October 19th, 2011 at 12:14 pm
Kermit [singing]: halfway up the stairs is the place I crouch down to try and kiss a disgusted-looking woman with dribbly blue magic fumes coming out of her wand.
October 19th, 2011 at 1:44 pm
I actually like this one quite a bit! Let me get serious for a moment and explain why:
1) First of all, the art is well executed. There’s a very good use of light and shadow, the perspective is solid and nobody is in an anatomically improbable position. This alone puts it ahead of 98% of the covers on this site.

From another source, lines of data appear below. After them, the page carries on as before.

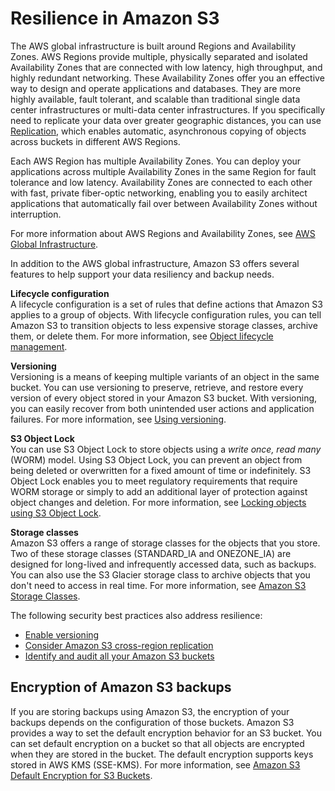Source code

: # Resilience in Amazon S3<a name="disaster-recovery-resiliency"></a>

The AWS global infrastructure is built around Regions and Availability Zones\. AWS Regions provide multiple, physically separated and isolated Availability Zones that are connected with low latency, high throughput, and highly redundant networking\. These Availability Zones offer you an effective way to design and operate applications and databases\. They are more highly available, fault tolerant, and scalable than traditional single data center infrastructures or multi\-data center infrastructures\. If you specifically need to replicate your data over greater geographic distances, you can use [Replication](replication.md), which enables automatic, asynchronous copying of objects across buckets in different AWS Regions\.

Each AWS Region has multiple Availability Zones\. You can deploy your applications across multiple Availability Zones in the same Region for fault tolerance and low latency\. Availability Zones are connected to each other with fast, private fiber\-optic networking, enabling you to easily architect applications that automatically fail over between Availability Zones without interruption\.

For more information about AWS Regions and Availability Zones, see [AWS Global Infrastructure](https://aws.amazon.com/about-aws/global-infrastructure/)\.

In addition to the AWS global infrastructure, Amazon S3 offers several features to help support your data resiliency and backup needs\.

**Lifecycle configuration**  
A lifecycle configuration is a set of rules that define actions that Amazon S3 applies to a group of objects\. With lifecycle configuration rules, you can tell Amazon S3 to transition objects to less expensive storage classes, archive them, or delete them\. For more information, see [Object lifecycle management](object-lifecycle-mgmt.md)\.

**Versioning**  
Versioning is a means of keeping multiple variants of an object in the same bucket\. You can use versioning to preserve, retrieve, and restore every version of every object stored in your Amazon S3 bucket\. With versioning, you can easily recover from both unintended user actions and application failures\. For more information, see [Using versioning](Versioning.md)\.

**S3 Object Lock**  
You can use S3 Object Lock to store objects using a *write once, read many* \(WORM\) model\. Using S3 Object Lock, you can prevent an object from being deleted or overwritten for a fixed amount of time or indefinitely\. S3 Object Lock enables you to meet regulatory requirements that require WORM storage or simply to add an additional layer of protection against object changes and deletion\. For more information, see [Locking objects using S3 Object Lock](object-lock.md)\.

**Storage classes**  
Amazon S3 offers a range of storage classes for the objects that you store\. Two of these storage classes \(STANDARD\_IA and ONEZONE\_IA\) are designed for long\-lived and infrequently accessed data, such as backups\. You can also use the S3 Glacier storage class to archive objects that you don't need to access in real time\. For more information, see [Amazon S3 Storage Classes](storage-class-intro.md)\.

The following security best practices also address resilience:
+ [Enable versioning](security-best-practices.md#versioning)
+ [Consider Amazon S3 cross-region replication](security-best-practices.md#cross-region)
+ [Identify and audit all your Amazon S3 buckets](security-best-practices.md#audit)

## Encryption of Amazon S3 backups<a name="backup-encryption"></a>

If you are storing backups using Amazon S3, the encryption of your backups depends on the configuration of those buckets\. Amazon S3 provides a way to set the default encryption behavior for an S3 bucket\. You can set default encryption on a bucket so that all objects are encrypted when they are stored in the bucket\. The default encryption supports keys stored in AWS KMS \(SSE\-KMS\)\. For more information, see [ Amazon S3 Default Encryption for S3 Buckets](bucket-encryption.md)\.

2) Secondly, it’s unexpected. It’s got the usual fantasy cliches of spellcasting witch and buff blonde warrior, but… they’re kissing! And she’s not into it! It makes you want to know more.
3) Third, it clearly illustrates an actual event in the story.Okay, I haven’t read the book, but this scene is so specific it’s hard to imagine that the artist just made it up out of his or her own head. I can feel pretty sure that if I pick this one up I will, at some point, learn why Sword Dude and Magic Lady are necking awkwardly on a staircase.
4) It’s not too over-the-top. We see a lot of ‘covers from the story’ that select what is probably the zaniest bit of the book to illustrate. Or they try and pack every oddball character or element into the scene. This is fairly minimalist: there’s just two characters and the scene is intriguing without being a complete WTF moment.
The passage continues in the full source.